A short-duration incident “click” with a non-zero pressure amplitude P₀ over a time interval Δt has an impulse J_i = P₀ Δt, and the delta-function solution is adequate as long as Δt is much less than the oscillator period T₀ = 2π / ω₀ (otherwise, an additional convolution is needed with an arbitrary incident-pressure waveform). Mean values calculated from equivalent rectangular amplitude fits were used for the impulse, i.e., Δt = 2.7 ms andP₀ =5.0 dyne/cm² in adults, and Δt = 3.0 ms andP₀ =8.7 dyne/cm² in infants. The mechanical properties of the TM were modeled in adults using κ= 3e5 dyne/cm, m = 4e −3 g/cm, and β= 0.4, and in infants using κ= 4e5 dyne/cm³m = 9e − 3 g/cm, and β= 0.1. The MEMR action was modeled by a relative increase in stiffness of 10, 20 and 30%. The calculations also included the round-trip travel time between microphone and probe based on a separation distance of 1 cm in adults and 0.3 cm in infants; results were relatively insensitive to these values.

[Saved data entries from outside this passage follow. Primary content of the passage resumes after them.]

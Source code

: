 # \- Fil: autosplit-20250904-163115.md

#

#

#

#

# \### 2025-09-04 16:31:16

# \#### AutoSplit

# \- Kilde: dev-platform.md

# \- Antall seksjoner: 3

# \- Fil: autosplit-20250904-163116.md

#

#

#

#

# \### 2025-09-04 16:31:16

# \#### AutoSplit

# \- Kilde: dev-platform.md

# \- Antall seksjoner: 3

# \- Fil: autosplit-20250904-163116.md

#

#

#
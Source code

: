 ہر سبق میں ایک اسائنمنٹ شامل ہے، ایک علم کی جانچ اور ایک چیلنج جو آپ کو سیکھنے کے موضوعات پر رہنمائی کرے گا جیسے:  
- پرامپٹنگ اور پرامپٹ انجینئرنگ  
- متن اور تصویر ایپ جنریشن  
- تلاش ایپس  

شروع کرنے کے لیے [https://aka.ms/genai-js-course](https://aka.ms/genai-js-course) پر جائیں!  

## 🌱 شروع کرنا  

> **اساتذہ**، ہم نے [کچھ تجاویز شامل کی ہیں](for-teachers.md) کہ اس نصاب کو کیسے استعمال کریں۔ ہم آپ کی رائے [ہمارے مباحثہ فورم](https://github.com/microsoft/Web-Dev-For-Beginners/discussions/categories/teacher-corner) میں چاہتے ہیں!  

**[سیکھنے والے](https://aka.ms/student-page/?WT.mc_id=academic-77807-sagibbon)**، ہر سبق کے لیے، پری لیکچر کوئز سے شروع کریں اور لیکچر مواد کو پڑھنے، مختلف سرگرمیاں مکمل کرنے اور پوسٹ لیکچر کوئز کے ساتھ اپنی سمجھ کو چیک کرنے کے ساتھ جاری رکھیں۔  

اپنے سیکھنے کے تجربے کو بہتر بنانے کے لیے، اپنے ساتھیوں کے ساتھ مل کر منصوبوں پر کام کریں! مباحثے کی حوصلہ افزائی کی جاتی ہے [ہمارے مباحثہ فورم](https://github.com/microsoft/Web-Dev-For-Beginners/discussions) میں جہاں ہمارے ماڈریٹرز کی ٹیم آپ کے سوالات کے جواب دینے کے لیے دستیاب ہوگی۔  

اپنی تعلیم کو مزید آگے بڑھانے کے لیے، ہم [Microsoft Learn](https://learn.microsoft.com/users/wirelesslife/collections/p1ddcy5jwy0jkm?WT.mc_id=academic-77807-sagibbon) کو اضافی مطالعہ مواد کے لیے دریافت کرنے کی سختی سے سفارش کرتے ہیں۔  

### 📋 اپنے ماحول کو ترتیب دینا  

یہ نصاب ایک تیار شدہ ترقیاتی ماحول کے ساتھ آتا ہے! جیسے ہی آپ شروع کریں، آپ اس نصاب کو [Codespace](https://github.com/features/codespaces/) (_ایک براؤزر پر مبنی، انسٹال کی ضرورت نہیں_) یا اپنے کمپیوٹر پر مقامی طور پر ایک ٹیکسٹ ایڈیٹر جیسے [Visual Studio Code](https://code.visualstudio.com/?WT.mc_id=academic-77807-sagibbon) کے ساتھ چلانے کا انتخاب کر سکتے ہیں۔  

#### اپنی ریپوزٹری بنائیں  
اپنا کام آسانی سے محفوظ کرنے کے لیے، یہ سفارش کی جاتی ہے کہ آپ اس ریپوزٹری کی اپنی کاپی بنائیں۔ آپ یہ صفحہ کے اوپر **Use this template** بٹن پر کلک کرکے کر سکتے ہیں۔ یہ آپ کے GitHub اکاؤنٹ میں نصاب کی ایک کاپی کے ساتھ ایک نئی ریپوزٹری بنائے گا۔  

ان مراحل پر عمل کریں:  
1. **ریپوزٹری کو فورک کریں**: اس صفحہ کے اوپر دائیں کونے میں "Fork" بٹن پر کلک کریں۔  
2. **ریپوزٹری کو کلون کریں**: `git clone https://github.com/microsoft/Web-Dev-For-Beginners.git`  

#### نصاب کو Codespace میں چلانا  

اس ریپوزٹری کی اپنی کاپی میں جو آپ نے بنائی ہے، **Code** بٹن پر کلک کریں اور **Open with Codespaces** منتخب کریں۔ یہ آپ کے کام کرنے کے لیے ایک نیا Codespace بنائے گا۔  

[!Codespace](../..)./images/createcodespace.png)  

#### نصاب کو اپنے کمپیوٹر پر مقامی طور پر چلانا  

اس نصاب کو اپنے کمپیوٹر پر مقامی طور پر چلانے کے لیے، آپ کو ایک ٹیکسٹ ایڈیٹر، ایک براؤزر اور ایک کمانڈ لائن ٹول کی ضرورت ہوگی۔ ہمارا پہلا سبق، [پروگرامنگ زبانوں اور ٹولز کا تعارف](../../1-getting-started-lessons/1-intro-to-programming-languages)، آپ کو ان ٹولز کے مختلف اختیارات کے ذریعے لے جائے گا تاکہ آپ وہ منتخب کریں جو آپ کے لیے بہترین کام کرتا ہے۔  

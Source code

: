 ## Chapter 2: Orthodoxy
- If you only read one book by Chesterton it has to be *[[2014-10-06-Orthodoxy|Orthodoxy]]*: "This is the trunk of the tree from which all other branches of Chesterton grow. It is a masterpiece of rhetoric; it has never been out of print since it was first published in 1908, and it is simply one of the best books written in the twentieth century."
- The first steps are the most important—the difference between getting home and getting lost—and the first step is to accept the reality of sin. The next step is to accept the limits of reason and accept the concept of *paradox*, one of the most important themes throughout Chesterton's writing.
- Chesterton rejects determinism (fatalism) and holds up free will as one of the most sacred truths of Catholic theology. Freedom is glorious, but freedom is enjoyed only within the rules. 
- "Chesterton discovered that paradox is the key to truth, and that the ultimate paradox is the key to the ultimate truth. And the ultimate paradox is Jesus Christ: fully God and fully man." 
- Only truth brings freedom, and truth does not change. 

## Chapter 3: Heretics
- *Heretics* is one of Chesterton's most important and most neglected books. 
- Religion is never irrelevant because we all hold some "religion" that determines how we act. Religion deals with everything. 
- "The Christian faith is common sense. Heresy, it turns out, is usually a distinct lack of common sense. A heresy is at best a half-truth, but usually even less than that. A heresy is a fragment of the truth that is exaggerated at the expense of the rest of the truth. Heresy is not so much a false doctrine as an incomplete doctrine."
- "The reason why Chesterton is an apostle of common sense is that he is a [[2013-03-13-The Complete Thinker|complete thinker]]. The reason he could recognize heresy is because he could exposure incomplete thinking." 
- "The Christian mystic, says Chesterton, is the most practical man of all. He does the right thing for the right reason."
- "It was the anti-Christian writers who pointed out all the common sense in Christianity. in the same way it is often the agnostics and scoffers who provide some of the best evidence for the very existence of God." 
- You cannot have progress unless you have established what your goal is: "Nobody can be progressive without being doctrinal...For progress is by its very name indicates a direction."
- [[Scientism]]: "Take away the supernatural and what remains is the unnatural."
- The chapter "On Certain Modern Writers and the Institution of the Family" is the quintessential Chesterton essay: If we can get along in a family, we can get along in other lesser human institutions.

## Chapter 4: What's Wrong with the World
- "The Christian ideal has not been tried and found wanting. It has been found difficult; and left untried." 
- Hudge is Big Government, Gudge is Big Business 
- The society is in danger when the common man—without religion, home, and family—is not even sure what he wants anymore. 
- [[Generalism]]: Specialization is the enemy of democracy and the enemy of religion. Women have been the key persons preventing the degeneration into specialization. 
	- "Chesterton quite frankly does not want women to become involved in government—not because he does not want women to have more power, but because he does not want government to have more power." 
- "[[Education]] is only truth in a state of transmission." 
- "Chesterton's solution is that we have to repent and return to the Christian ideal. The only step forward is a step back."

Model results (Fig. 11) show that the main features of the measured click-difference responses (bottom panels, Figs. 2–3) were adequately described. The modeled click-difference waveform has the correct order of magnitude, and the time delay of its main positive-polarity lobe can be interpreted as a temporal build-up of the resonant-mode response.

Fig. 11.

[grey-scale, EPS]. The click-difference waveforms are plotted that were generated by a time-domain simple-harmonic oscillator model of middle-ear response, including the round-trip travel time in an ear canal with cylindrical dimensions, based on an input signal with the same impulse strength as the measured click stimulus. Top: results modeling the measured adult-ear response in Fig. 2 (bottom). Bottom: results modeling the measured infant-ear response in Fig. 3 (bottom). Modeling results are shown for three stiffnesses, with the thickest solid line corresponding to the largest stiffness.